Energy Policy Mini-Course

When
Tuesday, April 9, 2013
12:10 pm - 1:20 pm

Where
289B

Description

RSVP: http://harrisschool.uchicago.edu/content/energy-policy
Please RSVP by Friday, April 5, 5:00 p.m.

Course Overview
 
This mini-course consists of four lectures: the potential for large-scale renewables; natural gas; urbanization in China; and, the best practice energy policies. The course will be interactive, and address real world dilemmas faced by policy makers as they try to reduce CO2 emissions and other adverse consequences of our energy production and consumption. You do not have to attend all sessions, but you must RSVP for the sessions you plan to attend.

April 9, 12:10-1:20 p.m., Harris School Lecture Hall

Hope and Fear

This opening lecture touches briefly on how climate systems are entering, or could potentially enter, runaway, non-linear change.  It then argues that large scale renewable energy has similar nonlinear growth potential—but for the good.  Looking at recent developments in Japan, Denmark, Germany, China and certain U.S. states, we will explore how far renewable energy can go, how fast, at what cost, and with which policies. 

April 11, 6:00-8:00 p.m., Harris School Lecture Hall
Natural Gas:  Friend or Foe?

The United States has dramatically expanded its reserves of natural gas with the development of cost-effective fracking, which allows oil companies to extract gas from seams which were previously uneconomical.  This has driven the price of gas down dramatically, and, on the margins, allowed gas to begin to displace coal.  As a result, CO2 emissions in the United States have started to drop.  But gas has its drawbacks: fracking may destroy water supplies, large scale gas fields have devastated important landscapes, and there is tension between the expanded use of natural gas and a switch to renewable energy.  This lecture will explore whether natural gas is a friend or a foe, and discuss under what conditions it can be most useful. 

April 16, 6:00-8:00 p.m.

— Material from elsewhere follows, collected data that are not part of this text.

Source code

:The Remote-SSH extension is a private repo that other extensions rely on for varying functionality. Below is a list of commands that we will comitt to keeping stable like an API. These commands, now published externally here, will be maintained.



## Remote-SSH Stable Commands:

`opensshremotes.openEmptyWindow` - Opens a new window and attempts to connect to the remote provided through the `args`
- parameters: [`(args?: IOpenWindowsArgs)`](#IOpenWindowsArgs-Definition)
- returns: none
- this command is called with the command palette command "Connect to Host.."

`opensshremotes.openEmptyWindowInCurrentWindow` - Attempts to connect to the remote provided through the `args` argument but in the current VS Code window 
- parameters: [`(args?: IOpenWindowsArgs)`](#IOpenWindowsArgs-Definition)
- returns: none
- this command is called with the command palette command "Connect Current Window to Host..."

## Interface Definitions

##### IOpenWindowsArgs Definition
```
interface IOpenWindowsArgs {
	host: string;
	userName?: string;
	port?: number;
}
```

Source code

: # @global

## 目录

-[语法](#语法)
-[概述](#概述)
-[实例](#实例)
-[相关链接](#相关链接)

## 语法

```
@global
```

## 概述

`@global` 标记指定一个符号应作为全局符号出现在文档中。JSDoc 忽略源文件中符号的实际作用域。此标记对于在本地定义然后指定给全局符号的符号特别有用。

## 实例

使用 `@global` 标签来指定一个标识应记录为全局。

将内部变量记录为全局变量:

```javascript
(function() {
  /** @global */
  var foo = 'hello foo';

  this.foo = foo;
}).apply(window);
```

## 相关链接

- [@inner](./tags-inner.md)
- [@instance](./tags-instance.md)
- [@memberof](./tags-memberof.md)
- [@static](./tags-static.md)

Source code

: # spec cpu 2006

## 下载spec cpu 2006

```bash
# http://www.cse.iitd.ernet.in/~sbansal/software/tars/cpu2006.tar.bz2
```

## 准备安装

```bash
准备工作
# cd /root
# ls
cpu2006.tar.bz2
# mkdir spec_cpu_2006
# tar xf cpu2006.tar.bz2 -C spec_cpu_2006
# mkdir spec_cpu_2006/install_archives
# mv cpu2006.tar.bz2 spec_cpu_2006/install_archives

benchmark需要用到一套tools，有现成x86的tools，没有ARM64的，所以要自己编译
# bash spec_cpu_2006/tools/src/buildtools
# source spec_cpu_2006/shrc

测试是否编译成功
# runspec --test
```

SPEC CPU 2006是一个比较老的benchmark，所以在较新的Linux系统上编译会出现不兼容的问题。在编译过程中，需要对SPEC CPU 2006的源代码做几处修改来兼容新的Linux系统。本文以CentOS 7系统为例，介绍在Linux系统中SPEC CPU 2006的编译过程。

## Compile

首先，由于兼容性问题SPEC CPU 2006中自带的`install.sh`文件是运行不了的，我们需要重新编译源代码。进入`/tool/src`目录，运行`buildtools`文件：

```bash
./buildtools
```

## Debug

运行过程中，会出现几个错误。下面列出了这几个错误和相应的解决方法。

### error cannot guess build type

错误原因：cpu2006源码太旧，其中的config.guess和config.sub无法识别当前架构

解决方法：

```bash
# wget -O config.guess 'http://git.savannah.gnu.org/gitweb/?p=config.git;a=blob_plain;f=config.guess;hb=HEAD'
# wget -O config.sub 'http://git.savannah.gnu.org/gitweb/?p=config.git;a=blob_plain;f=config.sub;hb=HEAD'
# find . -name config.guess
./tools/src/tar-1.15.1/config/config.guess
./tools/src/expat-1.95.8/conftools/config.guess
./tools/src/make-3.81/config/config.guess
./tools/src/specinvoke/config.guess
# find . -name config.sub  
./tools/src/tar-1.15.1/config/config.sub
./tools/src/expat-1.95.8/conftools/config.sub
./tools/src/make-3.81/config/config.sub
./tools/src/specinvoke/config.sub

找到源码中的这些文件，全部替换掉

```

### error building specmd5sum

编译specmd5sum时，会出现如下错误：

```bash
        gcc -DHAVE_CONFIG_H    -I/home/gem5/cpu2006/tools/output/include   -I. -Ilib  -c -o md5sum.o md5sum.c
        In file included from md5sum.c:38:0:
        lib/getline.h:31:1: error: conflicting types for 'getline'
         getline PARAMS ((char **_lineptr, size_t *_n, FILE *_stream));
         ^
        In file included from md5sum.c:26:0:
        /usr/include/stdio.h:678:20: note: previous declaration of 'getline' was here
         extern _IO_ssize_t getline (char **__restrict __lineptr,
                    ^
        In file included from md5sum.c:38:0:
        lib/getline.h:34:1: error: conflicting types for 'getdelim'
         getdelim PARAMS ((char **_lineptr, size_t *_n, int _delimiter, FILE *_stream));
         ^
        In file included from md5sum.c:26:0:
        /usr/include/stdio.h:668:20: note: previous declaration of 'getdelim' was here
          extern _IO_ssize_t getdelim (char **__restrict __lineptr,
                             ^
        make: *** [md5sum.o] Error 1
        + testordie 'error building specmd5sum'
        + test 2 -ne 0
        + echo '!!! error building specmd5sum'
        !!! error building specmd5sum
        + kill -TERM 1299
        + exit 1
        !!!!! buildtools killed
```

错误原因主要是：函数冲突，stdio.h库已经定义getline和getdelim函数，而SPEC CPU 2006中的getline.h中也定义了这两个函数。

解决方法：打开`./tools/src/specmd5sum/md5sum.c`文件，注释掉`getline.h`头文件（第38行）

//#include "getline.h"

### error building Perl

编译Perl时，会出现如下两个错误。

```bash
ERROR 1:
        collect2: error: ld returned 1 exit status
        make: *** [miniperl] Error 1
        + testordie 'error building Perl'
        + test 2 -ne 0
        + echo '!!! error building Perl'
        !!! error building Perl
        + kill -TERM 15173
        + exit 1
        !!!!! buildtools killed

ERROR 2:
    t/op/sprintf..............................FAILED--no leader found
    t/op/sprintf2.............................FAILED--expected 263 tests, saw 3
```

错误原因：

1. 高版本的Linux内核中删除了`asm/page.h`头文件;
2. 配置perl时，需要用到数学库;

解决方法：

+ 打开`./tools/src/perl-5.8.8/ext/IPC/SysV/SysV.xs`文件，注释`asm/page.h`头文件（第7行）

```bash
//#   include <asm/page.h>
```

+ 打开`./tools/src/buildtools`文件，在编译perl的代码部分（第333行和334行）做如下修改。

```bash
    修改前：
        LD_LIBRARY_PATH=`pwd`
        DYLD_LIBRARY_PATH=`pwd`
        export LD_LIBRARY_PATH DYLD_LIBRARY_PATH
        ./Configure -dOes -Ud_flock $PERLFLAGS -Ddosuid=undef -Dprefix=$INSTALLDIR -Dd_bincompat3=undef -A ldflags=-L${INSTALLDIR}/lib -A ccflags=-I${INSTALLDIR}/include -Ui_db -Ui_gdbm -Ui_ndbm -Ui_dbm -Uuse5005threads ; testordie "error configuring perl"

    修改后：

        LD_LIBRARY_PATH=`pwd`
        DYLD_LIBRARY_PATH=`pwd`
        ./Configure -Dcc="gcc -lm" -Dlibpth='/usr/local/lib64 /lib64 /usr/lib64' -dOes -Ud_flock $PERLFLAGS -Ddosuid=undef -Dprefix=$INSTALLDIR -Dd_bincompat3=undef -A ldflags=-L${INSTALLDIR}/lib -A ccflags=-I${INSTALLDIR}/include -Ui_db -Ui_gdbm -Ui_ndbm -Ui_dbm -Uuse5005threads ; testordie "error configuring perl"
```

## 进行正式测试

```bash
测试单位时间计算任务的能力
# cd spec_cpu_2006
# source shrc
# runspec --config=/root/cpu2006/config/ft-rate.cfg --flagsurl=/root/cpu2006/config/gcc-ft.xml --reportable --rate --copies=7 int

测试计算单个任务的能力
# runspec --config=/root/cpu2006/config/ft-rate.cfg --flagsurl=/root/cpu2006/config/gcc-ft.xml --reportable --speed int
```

Harris School Lecture Hall
Urbanization in China

The movement of Chinese citizens from rural to urban areas is the largest migration in human history.  China is building cities at a record pace, and will create the equivalent of a United States worth of houses, shops, factories, and infrastructure in the next 25 years.  The form this urbanization takes matters enormously.  Smart urbanization makes livable cities with decreased carbon emissions and pollution, less traffic, high quality amenities, and increased mobility.  But current development patterns fail on each count.  If China can get its urbanization right, it will have beneficial effects for decades to come.  This lecture will describe the characteristics of urbanization that make for good cities, again looking at real world examples. 

April 18, 6:00-8:00 p.m., Harris School Lecture Hall
Designing Good Energy Policy

Energy policy is more often characterized by failure than success.  Of the hundreds of energy policies tried in the United States, and in other countries, a relatively small number have produced great savings at either low cost or profit.  What are the ways to design energy policy so that public goals are achieved efficiently and effectively, and so that energy policy takes advantage of, rather than suppresses, the dynamics of the market place?  This final lecture will discuss the principals of energy policy design, using real-world examples from across the globe.  

*There is no food allowed in the Harris School lecture hall.